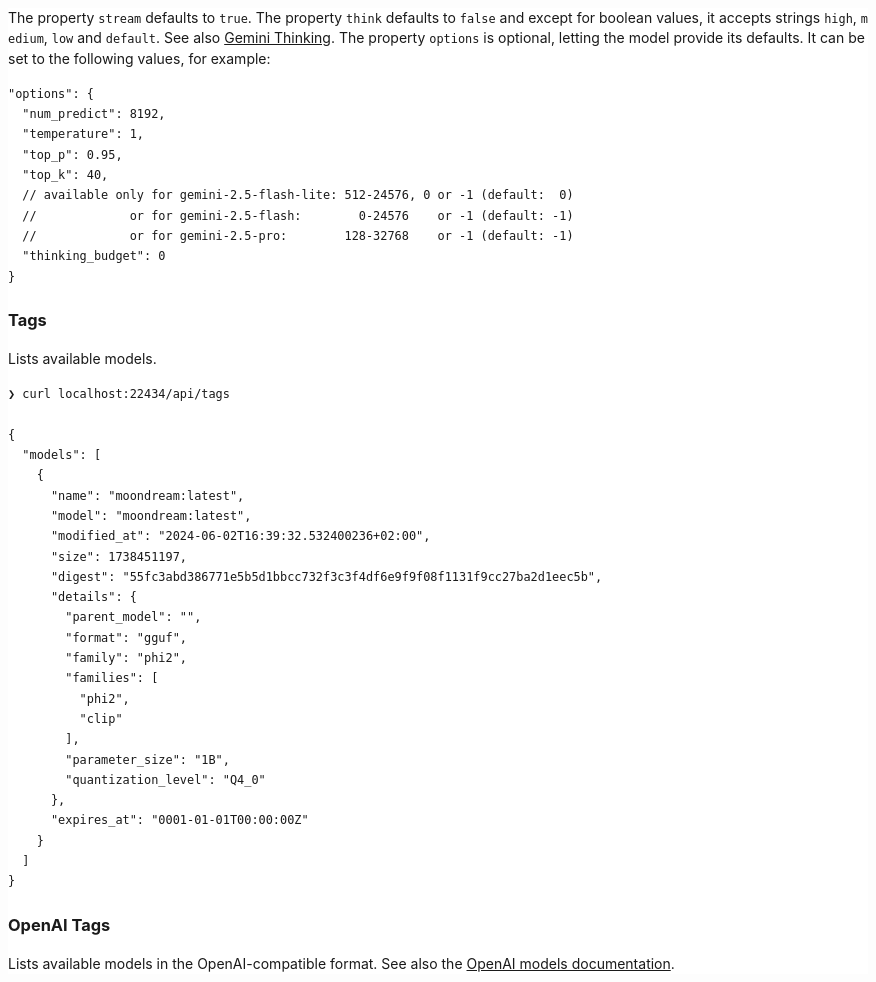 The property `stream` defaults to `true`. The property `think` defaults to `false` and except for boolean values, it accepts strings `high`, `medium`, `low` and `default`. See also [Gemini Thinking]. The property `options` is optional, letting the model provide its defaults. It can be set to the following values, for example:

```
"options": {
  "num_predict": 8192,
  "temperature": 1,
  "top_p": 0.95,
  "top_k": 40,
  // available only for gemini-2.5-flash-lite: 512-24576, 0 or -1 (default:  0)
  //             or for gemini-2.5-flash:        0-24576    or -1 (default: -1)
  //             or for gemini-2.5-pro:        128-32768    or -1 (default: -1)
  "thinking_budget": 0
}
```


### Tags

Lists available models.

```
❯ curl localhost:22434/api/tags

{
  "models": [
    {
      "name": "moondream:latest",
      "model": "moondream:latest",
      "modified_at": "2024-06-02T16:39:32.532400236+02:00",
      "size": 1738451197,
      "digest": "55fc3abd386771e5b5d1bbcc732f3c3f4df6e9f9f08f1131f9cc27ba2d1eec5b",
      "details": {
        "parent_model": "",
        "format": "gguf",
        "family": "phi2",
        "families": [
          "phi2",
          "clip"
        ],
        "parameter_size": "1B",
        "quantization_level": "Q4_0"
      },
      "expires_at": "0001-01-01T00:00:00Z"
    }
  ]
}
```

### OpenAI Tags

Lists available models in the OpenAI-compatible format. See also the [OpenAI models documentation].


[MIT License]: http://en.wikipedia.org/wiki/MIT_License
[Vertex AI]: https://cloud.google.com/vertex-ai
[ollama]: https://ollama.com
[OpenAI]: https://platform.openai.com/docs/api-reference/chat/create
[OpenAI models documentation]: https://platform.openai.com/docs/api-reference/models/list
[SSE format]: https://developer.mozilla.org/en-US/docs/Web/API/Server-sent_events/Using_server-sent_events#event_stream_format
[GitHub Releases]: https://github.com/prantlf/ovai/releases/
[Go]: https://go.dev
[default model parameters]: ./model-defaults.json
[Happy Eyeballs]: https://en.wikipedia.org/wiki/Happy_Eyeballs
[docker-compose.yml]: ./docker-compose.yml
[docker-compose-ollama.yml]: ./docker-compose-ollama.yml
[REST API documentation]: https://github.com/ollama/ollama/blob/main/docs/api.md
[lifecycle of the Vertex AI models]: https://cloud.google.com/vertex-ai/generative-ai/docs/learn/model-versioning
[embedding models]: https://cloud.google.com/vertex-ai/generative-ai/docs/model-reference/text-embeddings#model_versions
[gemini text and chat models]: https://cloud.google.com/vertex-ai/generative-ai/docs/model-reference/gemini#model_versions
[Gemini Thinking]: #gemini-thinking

------------------------------------------------------------

● Activity:
How many lines in the records hold the string "wikipedia"? The number alone is the answer.

● Exercise output:
2